Collection entries

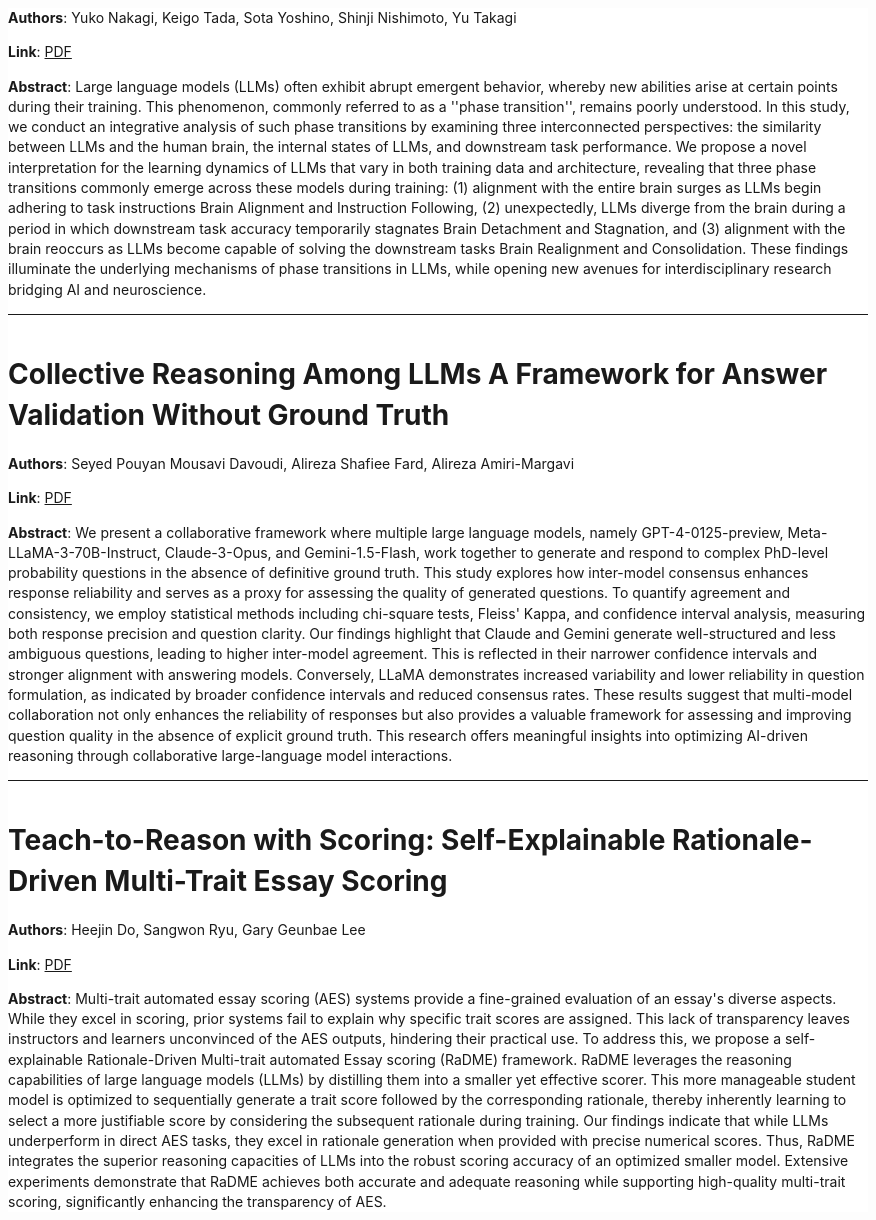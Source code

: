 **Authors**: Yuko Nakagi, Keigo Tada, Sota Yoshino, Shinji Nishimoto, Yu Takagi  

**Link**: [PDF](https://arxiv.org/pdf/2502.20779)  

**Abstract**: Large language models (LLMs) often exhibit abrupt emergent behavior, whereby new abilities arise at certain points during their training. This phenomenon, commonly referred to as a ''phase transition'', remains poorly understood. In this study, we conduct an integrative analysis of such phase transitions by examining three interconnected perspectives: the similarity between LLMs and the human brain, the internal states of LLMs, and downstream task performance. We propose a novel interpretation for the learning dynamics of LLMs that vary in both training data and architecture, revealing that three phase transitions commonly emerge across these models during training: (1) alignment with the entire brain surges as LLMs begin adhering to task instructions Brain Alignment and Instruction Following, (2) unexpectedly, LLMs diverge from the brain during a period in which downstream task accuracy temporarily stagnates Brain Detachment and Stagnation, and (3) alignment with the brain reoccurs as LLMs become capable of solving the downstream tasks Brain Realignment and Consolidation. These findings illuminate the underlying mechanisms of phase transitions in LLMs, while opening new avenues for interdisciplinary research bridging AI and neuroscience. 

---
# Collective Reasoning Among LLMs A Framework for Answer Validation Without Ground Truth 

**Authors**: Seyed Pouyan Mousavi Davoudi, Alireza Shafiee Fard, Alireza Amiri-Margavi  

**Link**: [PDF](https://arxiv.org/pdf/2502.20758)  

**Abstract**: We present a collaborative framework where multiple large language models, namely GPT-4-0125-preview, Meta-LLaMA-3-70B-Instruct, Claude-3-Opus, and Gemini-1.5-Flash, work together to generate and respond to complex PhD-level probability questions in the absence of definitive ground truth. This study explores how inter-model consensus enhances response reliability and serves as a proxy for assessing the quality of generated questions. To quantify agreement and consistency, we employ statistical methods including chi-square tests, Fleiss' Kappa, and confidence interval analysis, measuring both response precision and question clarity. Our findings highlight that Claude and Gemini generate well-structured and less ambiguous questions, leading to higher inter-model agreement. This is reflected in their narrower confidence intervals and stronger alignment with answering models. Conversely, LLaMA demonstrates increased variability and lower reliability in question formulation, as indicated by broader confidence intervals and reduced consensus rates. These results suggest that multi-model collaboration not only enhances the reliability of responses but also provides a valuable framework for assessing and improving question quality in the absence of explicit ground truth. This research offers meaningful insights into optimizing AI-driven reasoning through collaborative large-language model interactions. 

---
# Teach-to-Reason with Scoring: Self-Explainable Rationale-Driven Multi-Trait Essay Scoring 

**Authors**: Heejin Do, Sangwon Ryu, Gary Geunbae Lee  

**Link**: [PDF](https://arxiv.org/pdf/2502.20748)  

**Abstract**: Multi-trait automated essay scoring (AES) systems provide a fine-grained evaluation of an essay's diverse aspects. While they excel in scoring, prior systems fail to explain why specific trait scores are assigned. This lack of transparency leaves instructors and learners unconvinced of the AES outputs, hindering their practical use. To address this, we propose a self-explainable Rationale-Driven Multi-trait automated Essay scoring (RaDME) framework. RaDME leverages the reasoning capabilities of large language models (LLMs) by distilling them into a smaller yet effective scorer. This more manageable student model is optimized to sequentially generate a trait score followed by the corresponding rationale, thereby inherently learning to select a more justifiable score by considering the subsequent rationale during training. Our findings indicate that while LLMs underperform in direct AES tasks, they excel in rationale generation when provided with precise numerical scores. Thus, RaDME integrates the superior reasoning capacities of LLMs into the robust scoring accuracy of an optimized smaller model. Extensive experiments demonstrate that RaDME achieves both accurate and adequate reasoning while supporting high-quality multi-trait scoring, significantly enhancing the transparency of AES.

--

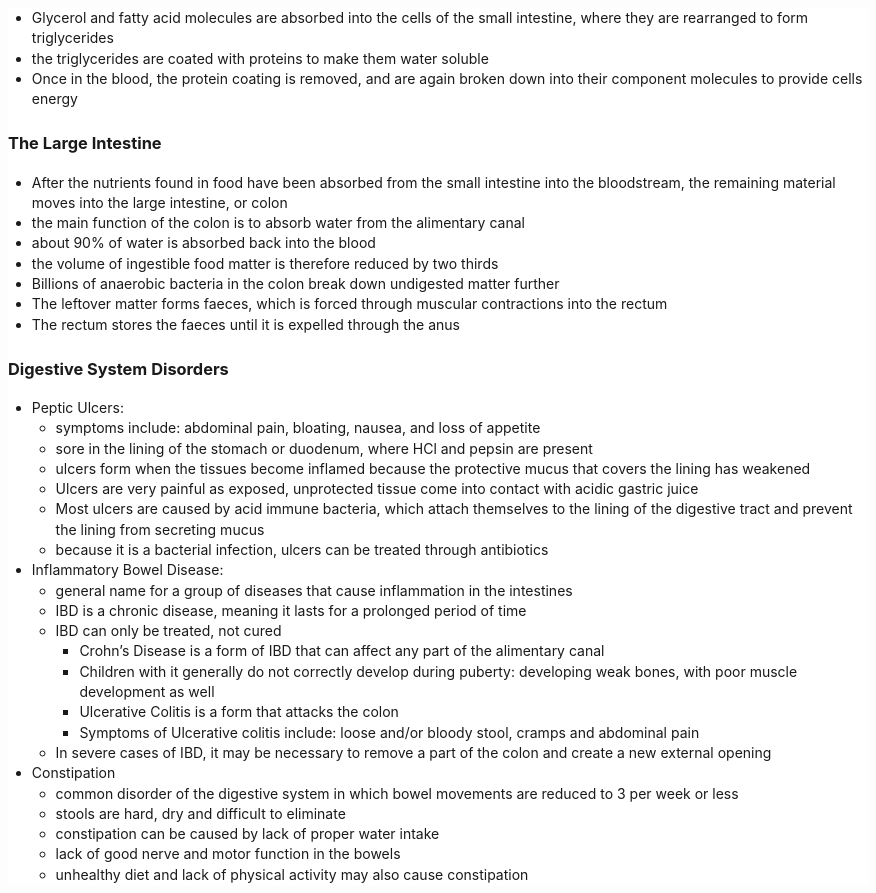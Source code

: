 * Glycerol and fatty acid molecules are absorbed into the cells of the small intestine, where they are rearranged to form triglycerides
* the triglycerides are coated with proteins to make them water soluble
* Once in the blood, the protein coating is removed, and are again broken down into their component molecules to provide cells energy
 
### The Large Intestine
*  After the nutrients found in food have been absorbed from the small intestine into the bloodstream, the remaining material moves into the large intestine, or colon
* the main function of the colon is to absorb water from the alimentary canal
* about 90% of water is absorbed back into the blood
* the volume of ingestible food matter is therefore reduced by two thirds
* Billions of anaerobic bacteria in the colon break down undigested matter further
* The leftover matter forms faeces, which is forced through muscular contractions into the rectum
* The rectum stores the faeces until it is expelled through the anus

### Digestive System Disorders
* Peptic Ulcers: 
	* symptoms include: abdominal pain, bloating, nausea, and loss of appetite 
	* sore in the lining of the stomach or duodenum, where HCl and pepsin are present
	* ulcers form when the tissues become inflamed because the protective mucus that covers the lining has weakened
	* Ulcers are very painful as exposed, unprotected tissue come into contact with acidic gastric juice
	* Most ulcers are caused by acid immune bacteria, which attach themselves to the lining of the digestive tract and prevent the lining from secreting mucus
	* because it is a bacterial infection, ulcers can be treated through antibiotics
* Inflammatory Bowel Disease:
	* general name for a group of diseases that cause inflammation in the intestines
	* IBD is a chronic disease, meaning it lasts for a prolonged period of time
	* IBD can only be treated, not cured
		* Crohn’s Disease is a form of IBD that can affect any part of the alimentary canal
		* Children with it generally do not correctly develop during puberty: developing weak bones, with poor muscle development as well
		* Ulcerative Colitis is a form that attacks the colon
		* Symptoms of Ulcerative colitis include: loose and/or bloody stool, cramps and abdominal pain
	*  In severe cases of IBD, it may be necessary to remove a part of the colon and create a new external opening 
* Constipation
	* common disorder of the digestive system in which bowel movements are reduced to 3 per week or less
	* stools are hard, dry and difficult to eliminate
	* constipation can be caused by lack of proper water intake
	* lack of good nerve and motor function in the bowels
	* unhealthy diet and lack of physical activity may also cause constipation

■ EXERCISE BRIEF: Looking at the records above, which lines contain "food"? Copy those lines.

■ WRITTEN SOLUTION:
*  After the nutrients found in food have been absorbed from the small intestine into the bloodstream, the remaining material moves into the large intestine, or colon
* the volume of ingestible food matter is therefore reduced by two thirds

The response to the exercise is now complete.